Having a single ‘golden record’ of suppliers is critical for strategic procurement and analysing risk, an event was told.
Nick Baddeley, customer success manager at Rosslyn Data Technologies told delegates at a CIPS Breakfast Briefing a lack of a single record of suppliers was an issue he had seen time and time again at firms, but it is something that is critical across the entire business.
He said: “One of the key stakeholders in a business are the suppliers. They are key to the success of the business and so understanding who your supplier is, is absolutely critical… Having that 'golden record' enables you to understand the compliance issues that may be around your supply base, and also the risk issues that you may have in that space.
“Having that knowledge of my supplier enables me to understand the structure of my different supplier groupings. Knowing how your supplier is structured across its own organisation is critical to knowing from a procurement perspective whether you are dealing with the same company in different guises.
“Firms that have grown by acquisition, and even within firms in their own data sets, could have a mishmash of supplier names, supplier codes and duplicates. Really trying to nail that one down and get your data into a state that can be used across the business is absolutely critical from a strategic position,” he said.

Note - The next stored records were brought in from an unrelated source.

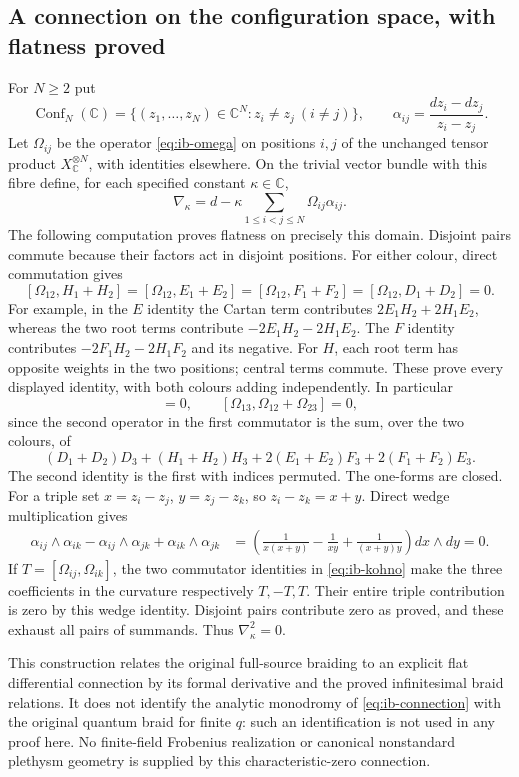 \subsection{A connection on the configuration space, with flatness proved}
For $N\ge2$ put
\[
 \operatorname{Conf}_N(\mathbb C)
 =\{(z_1,\ldots,z_N)\in\mathbb C^N:z_i\ne z_j\ (i\ne j)\},
 \qquad \alpha_{ij}=\frac{dz_i-dz_j}{z_i-z_j}.
\]
Let $\Omega_{ij}$ be the operator \eqref{eq:ib-omega} on positions
$i,j$ of the unchanged tensor product $X_{\mathbb C}^{\otimes N}$,
with identities elsewhere. On the trivial vector bundle with this
fibre define, for each specified constant $\kappa\in\mathbb C$,
\begin{equation}
 \nabla_\kappa=d-\kappa\sum_{1\le i<j\le N}\Omega_{ij}\alpha_{ij}.
 \label{eq:ib-connection}
\end{equation}
The following computation proves flatness on precisely this domain.
Disjoint pairs commute because their factors act in disjoint
positions. For either colour, direct commutation gives
\[
 [\Omega_{12},H_1+H_2]=[\Omega_{12},E_1+E_2]
 =[\Omega_{12},F_1+F_2]=[\Omega_{12},D_1+D_2]=0.
\]
For example, in the $E$ identity the Cartan term contributes
$2E_1H_2+2H_1E_2$, whereas the two root terms contribute
$-2E_1H_2-2H_1E_2$. The $F$ identity contributes
$-2F_1H_2-2H_1F_2$ and its negative. For $H$, each root
term has opposite weights in the two positions; central terms
commute. These prove every displayed identity, with both colours
adding independently. In particular
\begin{equation}
 [\Omega_{12},\Omega_{13}+\Omega_{23}]=0,
 \qquad [\Omega_{13},\Omega_{12}+\Omega_{23}]=0,
 \label{eq:ib-kohno}
\end{equation}
since the second operator in the first commutator is the sum,
over the two colours, of
\[
 (D_1+D_2)D_3+(H_1+H_2)H_3
       +2(E_1+E_2)F_3+2(F_1+F_2)E_3.
\]
The second identity is the first with indices permuted.
The one-forms are closed. For a triple set
$x=z_i-z_j$, $y=z_j-z_k$, so $z_i-z_k=x+y$. Direct wedge
multiplication gives
\begin{align*}
 \alpha_{ij}\wedge\alpha_{ik}
 -\alpha_{ij}\wedge\alpha_{jk}
 +\alpha_{ik}\wedge\alpha_{jk}
 &=\left(\frac1{x(x+y)}-\frac1{xy}
                  +\frac1{(x+y)y}\right)dx\wedge dy=0.
\end{align*}
If $T=[\Omega_{ij},\Omega_{ik}]$, the two commutator identities
in \eqref{eq:ib-kohno} make the three coefficients in the curvature
respectively $T,-T,T$. Their entire triple contribution is zero
by this wedge identity. Disjoint pairs contribute zero as proved,
and these exhaust all pairs of summands. Thus
$\nabla_\kappa^2=0$.

This construction relates the original full-source braiding to an
explicit flat differential connection by its formal derivative and
the proved infinitesimal braid relations. It does not identify the
analytic monodromy of \eqref{eq:ib-connection} with the original
quantum braid for finite $q$: such an identification is not used
in any proof here. No finite-field Frobenius realization or
canonical nonstandard plethysm geometry is supplied by this
characteristic-zero connection.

Also speaking on the panel, Ginny Warr, head of procurement at property development firm British Land, also stressed the importance of having clean data from a strategic point of view.
She said: “Often you inherit many disparate systems with separate data sets on different suppliers. The most important thing, before you start anything to do with risk, is to get the basics right. Not everybody has the luxury of being able to have a single ERP system or something to connect them all together. So the best thing you can do when faced with this situation is to try and come up with some brilliant basics that will help you glue all of your data together.”
People will often be faced with duplicate records, poor out-of-date supplier information, and very little 'know your supplier' information so data must be cleaned, Warr added.
“At British Land, we use a routine where if a supplier hasn't been transacted with in the last 14 months and we put them into a non-active state. We don't delete them from the database for audit reasons but we actually put them into an inactive state,” she explained.
Warr added that technology could also be invested in to allow suppliers to keep their records up to date.
“Only once you've done that can you start understanding the risk that is inherent within your supply chain. In terms of strategic value, this is really about supplier value management. The strategic value of that is it will help you optimise your savings, reduce costs and risk, and build value-based relationships. You can't be a good CPO if you have no confidence in your data,” she said.